Another emerging problem associated with an eNB 302 providing mobility management functions is the evolutionary trend of network deployments which include Multiple Radio Access Technology (Multi-RAT), i.e., mobility between different radio access technologies such as WCDMA, WiFi and CDMA. The issue arises because the LTE eNB 302 architecture includes mobility management functions. As a result, part of the mobility coordination is distributed at the eNB 302 level requiring the eNB 302 to be aware of each of the hardware technologies.

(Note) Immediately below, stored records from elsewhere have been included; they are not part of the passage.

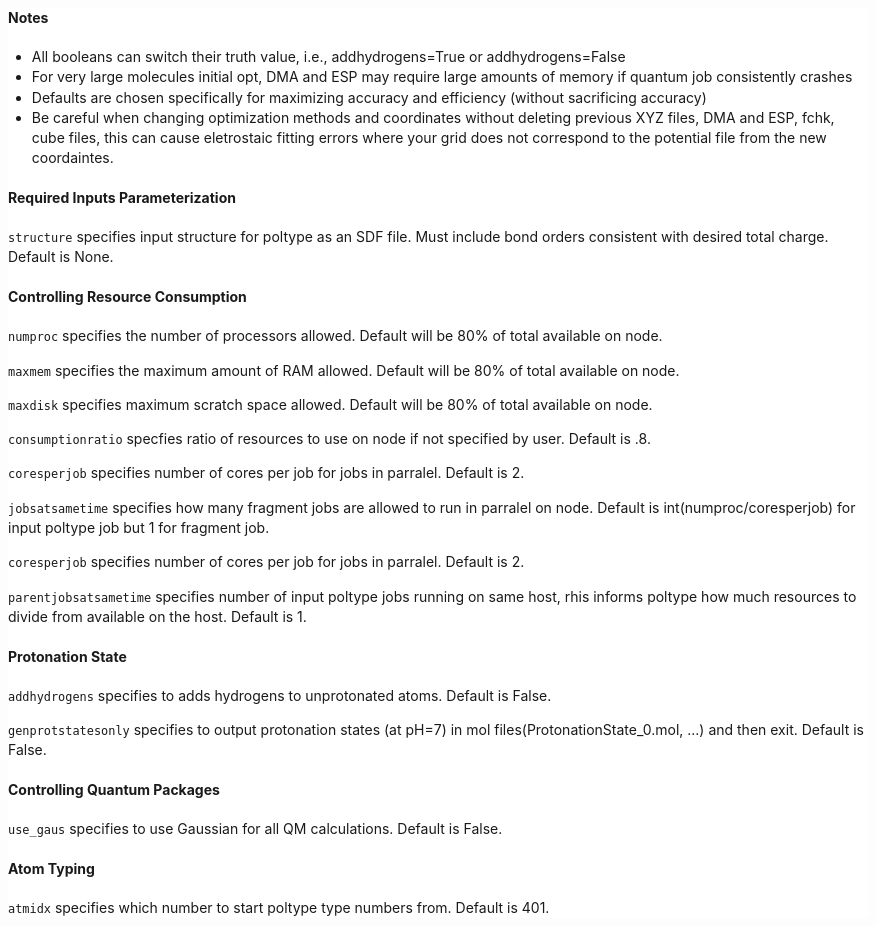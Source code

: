 
#### Notes
* All booleans can switch their truth value, i.e., addhydrogens=True or addhydrogens=False
* For very large molecules initial opt, DMA and ESP may require large amounts of memory if quantum job consistently crashes
* Defaults are chosen specifically for maximizing accuracy and efficiency (without sacrificing accuracy)
* Be careful when changing optimization methods and coordinates without deleting previous XYZ files, DMA and ESP, fchk, cube files, this can cause eletrostaic fitting errors where your grid does not correspond to the potential file from the new coordaintes. 



#### Required Inputs Parameterization
``structure`` specifies input structure for poltype as an SDF file. Must include bond orders consistent with desired total charge. Default is None.



#### Controlling Resource Consumption
``numproc`` specifies the number of processors allowed. Default will be 80% of total available on node.

``maxmem`` specifies the maximum amount of RAM allowed. Default will be 80% of total available on node.


``maxdisk`` specifies maximum scratch space allowed. Default will be 80% of total available on node.


``consumptionratio`` specfies ratio of resources to use on node if not specified by user. Default is .8.

``coresperjob`` specifies number of cores per job for jobs in parralel. Default is 2.

``jobsatsametime``  specifies how many fragment jobs are allowed to run in parralel on node. Default is int(numproc/coresperjob) for input poltype job but 1 for fragment job.

``coresperjob`` specifies number of cores per job for jobs in parralel. Default is 2.

``parentjobsatsametime`` specifies number of input poltype jobs running on same host, rhis informs poltype how much resources to divide from available on the host. Default is 1.

#### Protonation State
``addhydrogens`` specifies to adds hydrogens to unprotonated atoms. Default is False.


``genprotstatesonly``    specifies to output protonation states (at pH=7) in mol files(ProtonationState_0.mol, ...) and then exit. Default is False.


#### Controlling Quantum Packages
``use_gaus`` specifies to use Gaussian for all QM calculations. Default is False.


#### Atom Typing

``atmidx``  specifies which number to start poltype type numbers from. Default is 401.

Another issue related to problems with the existing architecture associated with increasing cell density is the number of user context (e.g., security keys, Robust Header Compression (ROHC), RRC 304 and session state) transfers between eNBs 302 increase as the number of mobility events increases. The successful and time sensitive of this data is critical for maintaining user sessions while the UE 108 is from one eNB 302 coverage area to another. Failure to meet the transfer requirements results in dropped calls or sessions. However, meeting this requirement is complex and error prone and engineering a RAN to provide the necessary high levels of mobility performance requires a relatively static network and significant operational overhead. LTE networks, however, are now in a growth portion of their lifecycle so consequently, maintaining mobility performance in networks that are inherently non-static will be problematic and expensive for network operators. Further, MME/S-GW nodes 202 are currently architected to handle a relatively limited number of S1 interfaces. Consequently, these nodes will struggle to perform efficiently with one hundred times the number of eNBs 302 deployed.
As depicted in prior art FIG. 4, the interface 410 between the PDCP 406 and the RLC 408 is defined as an internal software interface associated with an eNB 402. Accordingly, there is no protocol or transport specified for this interface, i.e., there is no way to distribute the RRC 404 and the PDCP 406 functions outside of the eNB 402. It should be noted in the depicted prior art eNB 402 that the interfaces between the functions are not defined by the 3GPP specifications and no mechanism exists allowing the functions to be located in physically separate network elements.
Market pressure is building for a solution that performs efficiently under the previously described conditions allowing better network performance with lower operating costs and a greater reliability compared to previously described solutions.